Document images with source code
* * *

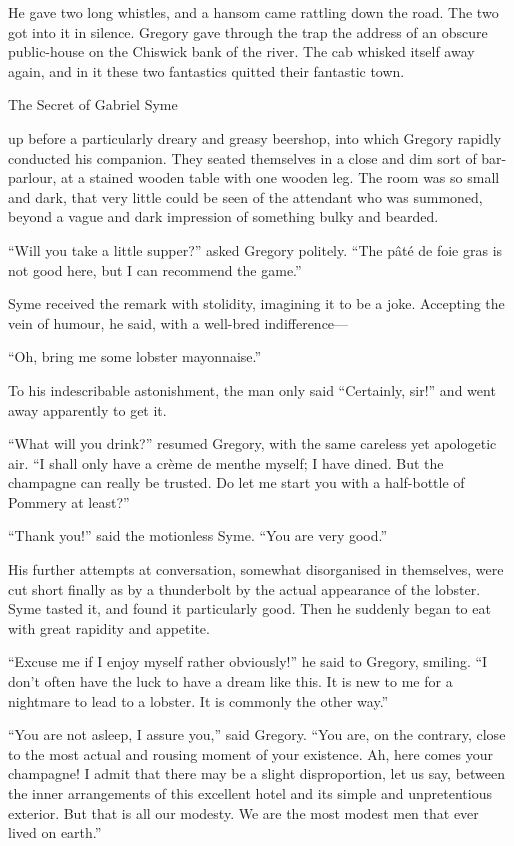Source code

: He gave two long whistles, and a hansom came rattling down the road. The two got into it in silence. Gregory gave through the trap the address of an obscure public-house on the Chiswick bank of the river. The cab whisked itself away again, and in it these two fantastics quitted their fantastic town.

\chap The Secret of Gabriel Syme

 up before a particularly dreary and greasy beershop, into which Gregory rapidly conducted his companion. They seated themselves in a close and dim sort of bar-parlour, at a stained wooden table with one wooden leg. The room was so small and dark, that very little could be seen of the attendant who was summoned, beyond a vague and dark impression of something bulky and bearded.

“Will you take a little supper?” asked Gregory politely. “The pâté de foie gras is not good here, but I can recommend the game.”

Syme received the remark with stolidity, imagining it to be a joke. Accepting the vein of humour, he said, with a well-bred indifference⁠—

“Oh, bring me some lobster mayonnaise.”

To his indescribable astonishment, the man only said “Certainly, sir!” and went away apparently to get it.

“What will you drink?” resumed Gregory, with the same careless yet apologetic air. “I shall only have a crème de menthe myself; I have dined. But the champagne can really be trusted. Do let me start you with a half-bottle of Pommery at least?”

“Thank you!” said the motionless Syme. “You are very good.”

His further attempts at conversation, somewhat disorganised in themselves, were cut short finally as by a thunderbolt by the actual appearance of the lobster. Syme tasted it, and found it particularly good. Then he suddenly began to eat with great rapidity and appetite.

“Excuse me if I enjoy myself rather obviously!” he said to Gregory, smiling. “I don’t often have the luck to have a dream like this. It is new to me for a nightmare to lead to a lobster. It is commonly the other way.”

“You are not asleep, I assure you,” said Gregory. “You are, on the contrary, close to the most actual and rousing moment of your existence. Ah, here comes your champagne! I admit that there may be a slight disproportion, let us say, between the inner arrangements of this excellent hotel and its simple and unpretentious exterior. But that is all our modesty. We are the most modest men that ever lived on earth.”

* * *

# AIM OF THE TASK
Please return every line of the records that contains the word "here".

# OUTPUT FOR THIS TASK
“Will you take a little supper?” asked Gregory politely. “The pâté de foie gras is not good here, but I can recommend the game.”
“You are not asleep, I assure you,” said Gregory. “You are, on the contrary, close to the most actual and rousing moment of your existence. Ah, here comes your champagne! I admit that there may be a slight disproportion, let us say, between the inner arrangements of this excellent hotel and its simple and unpretentious exterior. But that is all our modesty. We are the most modest men that ever lived on earth.”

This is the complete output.